» What to produce: Whenever a line carries the word "stojanů", pull it out of the entries.

» Extracted information:
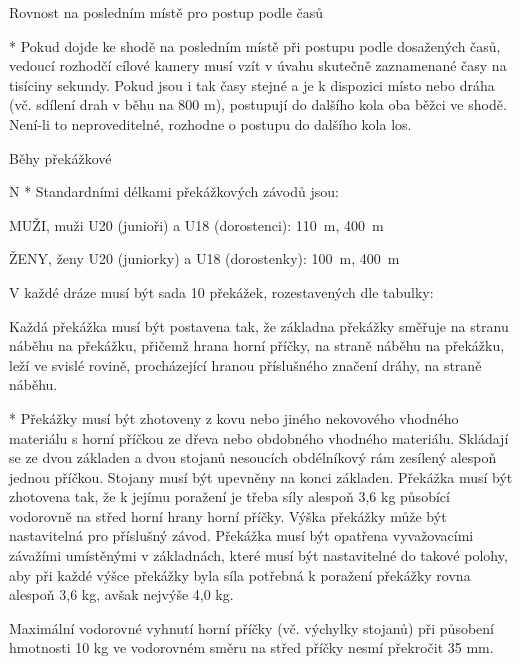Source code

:Rovnost na posledním místě pro postup podle časů

* Pokud dojde ke shodě na posledním místě při postupu podle dosažených časů, vedoucí rozhodčí cílové kamery musí vzít v úvahu skutečně zaznamenané časy na tisíciny sekundy. Pokud jsou i tak časy stejné a je k dispozici místo nebo dráha (vč. sdílení drah v běhu na 800 m), postupují do dalšího kola oba běžci ve shodě. Není-li to neproveditelné, rozhodne o postupu do dalšího kola los.
\enditems

\secc Běhy překážkové

\begitems \style N
* Standardními délkami překážkových závodů jsou:

MUŽI, muži U20 (junioři) a U18 (dorostenci): 110~m, 400~m

ŽENY, ženy U20 (juniorky) a U18 (dorostenky): 100~m, 400~m

V každé dráze musí být sada 10 překážek, rozestavených dle tabulky:


Každá překážka musí být postavena tak, že základna překážky směřuje na stranu náběhu na překážku, přičemž hrana horní příčky, na straně náběhu na překážku, leží ve svislé rovině, procházející hranou příslušného značení dráhy, na straně náběhu.

* Překážky musí být zhotoveny z kovu nebo jiného nekovového vhodného materiálu s horní příčkou ze dřeva nebo obdobného vhodného materiálu. Skládají se ze dvou základen a dvou stojanů nesoucích obdélníkový rám zesílený alespoň jednou příčkou. Stojany musí být upevněny na konci základen. Překážka musí být zhotovena tak, že k jejímu poražení je třeba síly alespoň 3,6 kg působící vodorovně na střed horní hrany horní příčky. Výška překážky může být nastavitelná pro příslušný závod. Překážka musí být opatřena vyvažovacími závažími umístěnými v základnách, které musí být nastavitelné do takové polohy, aby při každé výšce překážky byla síla potřebná k poražení překážky rovna alespoň 3,6 kg, avšak nejvýše 4,0 kg.

Maximální vodorovné vyhnutí horní příčky (vč. výchylky stojanů) při působení hmotnosti 10 kg ve vodorovném směru na střed příčky nesmí překročit 35 mm.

» Reply:
* Překážky musí být zhotoveny z kovu nebo jiného nekovového vhodného materiálu s horní příčkou ze dřeva nebo obdobného vhodného materiálu. Skládají se ze dvou základen a dvou stojanů nesoucích obdélníkový rám zesílený alespoň jednou příčkou. Stojany musí být upevněny na konci základen. Překážka musí být zhotovena tak, že k jejímu poražení je třeba síly alespoň 3,6 kg působící vodorovně na střed horní hrany horní příčky. Výška překážky může být nastavitelná pro příslušný závod. Překážka musí být opatřena vyvažovacími závažími umístěnými v základnách, které musí být nastavitelné do takové polohy, aby při každé výšce překážky byla síla potřebná k poražení překážky rovna alespoň 3,6 kg, avšak nejvýše 4,0 kg.
Maximální vodorovné vyhnutí horní příčky (vč. výchylky stojanů) při působení hmotnosti 10 kg ve vodorovném směru na střed příčky nesmí překročit 35 mm.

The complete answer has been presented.